Bang Up Job, Love, Cost You 9.3 Big Ones

There was a certain poignancy about two seemingly unconnected stories on the BBC news. One was about some cowboys who had scammed pensioners out of thousands by telling them they needed building work. The other was about Tessa Jowell's announcement to the Commons that the 2012 London Olympics would cost £9.3 billion as opposed to the £2.4 billion promised at the time of the bid. They are coming perilously close to my own forecast of £12 billion. (Mine is, of course, a minimum figure.) The two stories are connected as follows.
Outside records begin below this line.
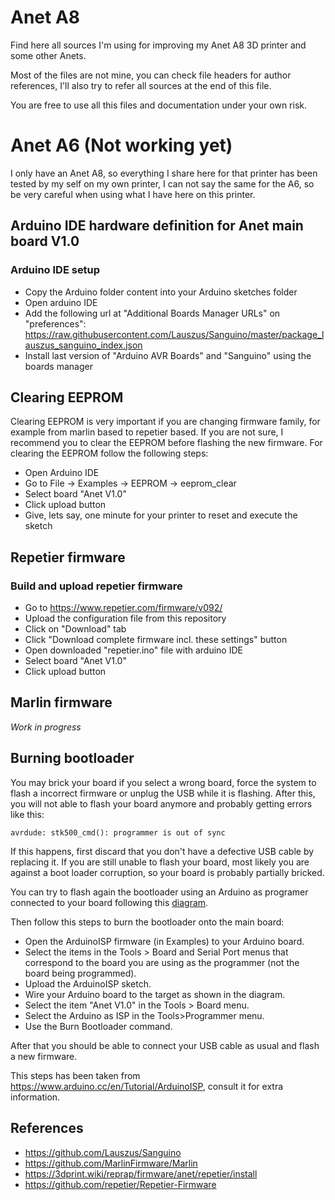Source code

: # Anet A8

Find here all sources I'm using for improving my Anet A8 3D printer and some other Anets.

Most of the files are not mine, you can check file headers for author references, I'll also try to refer all sources at the end of this file.

You are free to use all this files and documentation under your own risk.

# Anet A6 (Not working yet)

I only have an Anet A8, so everything I share here for that printer has been tested by my self on my own printer, I can not say the same for the A6, so be very careful when using what I have here on this printer.

## Arduino IDE hardware definition for Anet main board V1.0

### Arduino IDE setup
- Copy the Arduino folder content into your Arduino sketches folder
- Open arduino IDE
- Add the following url at "Additional Boards Manager URLs" on "preferences": https://raw.githubusercontent.com/Lauszus/Sanguino/master/package_lauszus_sanguino_index.json
- Install last version of "Arduino AVR Boards" and "Sanguino" using the boards manager

## Clearing EEPROM
Clearing EEPROM is very important if you are changing firmware family, for example from marlin based to repetier based.
If you are not sure, I recommend you to clear the EEPROM before flashing the new firmware.
For clearing the EEPROM follow the following steps:
- Open Arduino IDE
- Go to File -> Examples -> EEPROM -> eeprom_clear
- Select board "Anet V1.0"
- Click upload button
- Give, lets say, one minute for your printer to reset and execute the sketch

## Repetier firmware

### Build and upload repetier firmware
- Go to https://www.repetier.com/firmware/v092/
- Upload the configuration file from this repository
- Click on "Download" tab
- Click "Download complete firmware incl. these settings" button
- Open downloaded "repetier.ino" file with arduino IDE
- Select board "Anet V1.0"
- Click upload button

## Marlin firmware
*Work in progress*

## Burning bootloader

You may brick your board if you select a wrong board, force the system to flash a incorrect firmware or unplug the USB while it is flashing. After this, you will not able to flash your board anymore and probably getting errors like this:

    avrdude: stk500_cmd(): programmer is out of sync

If this happens, first discard that you don't have a defective USB cable by replacing it. If you are still unable to flash your board, most likely you are against a boot loader corruption, so your board is probably partially bricked.

You can try to flash again the bootloader using an Arduino as programer connected to your board following this [diagram](https://github.com/erm2587/Anet/blob/master/Pictures/ArduinoISP.gif).

Then follow this steps to burn the bootloader onto the main board:

- Open the ArduinoISP firmware (in Examples) to your Arduino board.
- Select the items in the Tools > Board and Serial Port menus that correspond to the board you are using as the programmer (not the board being programmed).
- Upload the ArduinoISP sketch.
- Wire your Arduino board to the target as shown in the diagram.
- Select the item "Anet V1.0" in the Tools > Board menu.
- Select the Arduino as ISP in the Tools>Programmer menu.
- Use the Burn Bootloader command.

After that you should be able to connect your USB cable as usual and flash a new firmware.

This steps has been taken from https://www.arduino.cc/en/Tutorial/ArduinoISP, consult it for extra information.

## References
- https://github.com/Lauszus/Sanguino
- https://github.com/MarlinFirmware/Marlin
- https://3dprint.wiki/reprap/firmware/anet/repetier/install
- https://github.com/repetier/Repetier-Firmware

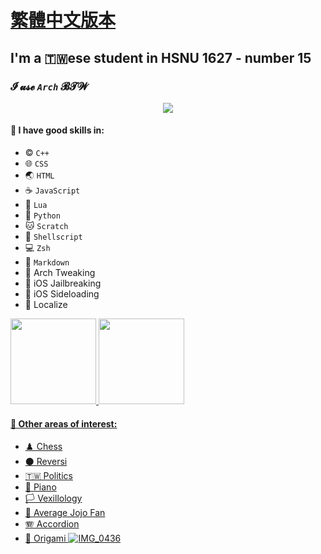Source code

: # [繁體中文版本](https://github.com/olivertzeng/olivertzeng/blob/main/README-zh_TW.md)

## I'm a 🇹🇼ese student in HSNU 1627 - number 15
### **𝓘 𝓾𝓼𝓮 *`Arch`* 𝓑𝓣𝓦**

<p align="center">
<a href="https://skillicons.dev">
<img
src="https://skillicons.dev/icons?i=apple,arch,bash,cpp,css,discord,git,github,gitlab,html,instagram,js,linux,lua,md,neovim,py,stackoverflow,twitter" />
</a>
</p>

#### 🤹 I have good skills in:
* ©️ `C++`
* 🌐 `CSS`
* 🌏 `HTML`
* ☕️ `JavaScript`
* 🌙 `Lua`
* 🐍 `Python`
* 🐱 `Scratch`
* 🐚 `Shellscript`
* 💻 `Zsh`
* 📝 `Markdown`
* 🐧 Arch Tweaking
* 🔐 iOS Jailbreaking
* 📲 iOS Sideloading
* 🔄 Localize

<a href="https://github.com/olivertzeng">
<img height="137px" src="https://github-readme-stats.vercel.app/api?username=olivertzeng&theme=gruvbox" />

<a href="https://github.com/olivertzeng">
<img height="137px" src="https://github-readme-stats.vercel.app/api/top-langs?username=olivertzeng&theme=gruvbox" />

#### 🔬 Other areas of interest:
* ♟️ Chess
* ⚫️ Reversi
* 🇹🇼 Politics
* 🎹 Piano
* 🏳️ Vexillology
* 💮 Average Jojo Fan
* 🪗 Accordion
* 📄 Origami
![IMG_0436](https://github.com/olivertzeng/olivertzeng/assets/86348833/094e21c8-e2fc-4c79-bbb9-5b8d9c283ad7)
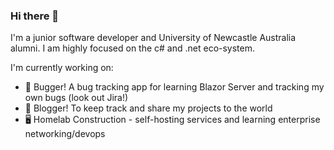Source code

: ### Hi there 👋
I'm a junior software developer and University of Newcastle Australia alumni. 
I am highly focused on the c# and .net eco-system.

I'm currently working on:
- 🐛 Bugger! A bug tracking app for learning Blazor Server and tracking my own bugs (look out Jira!)
- 💬 Blogger! To keep track and share my projects to the world
- 🖥️ Homelab Construction - self-hosting services and learning enterprise networking/devops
We are the pensioner, the scamee, and the Olympics boosters are the scammers. The patter goes thus:
'It's a big job, love, the roof's caving in. You need a whole Olympics up there. But, look, I like your face and I can see you aren't exactly one of them Russian oligarchs, I'll do it for £2.4 billion. Can't say fairer than that.'
Two weeks later: 'Bigger job than we thought, love, cost you 9.3 big ones now. Still, it'll be a bang up job and it'll last a lifetime. Well, four weeks tops, but it will feel like a lifetime.'
Where, in the name of sanity, is the Stop the Olympics campaign?

5 comments:

  1. Humbly, Bryan, in my own small way, I have started with a poll.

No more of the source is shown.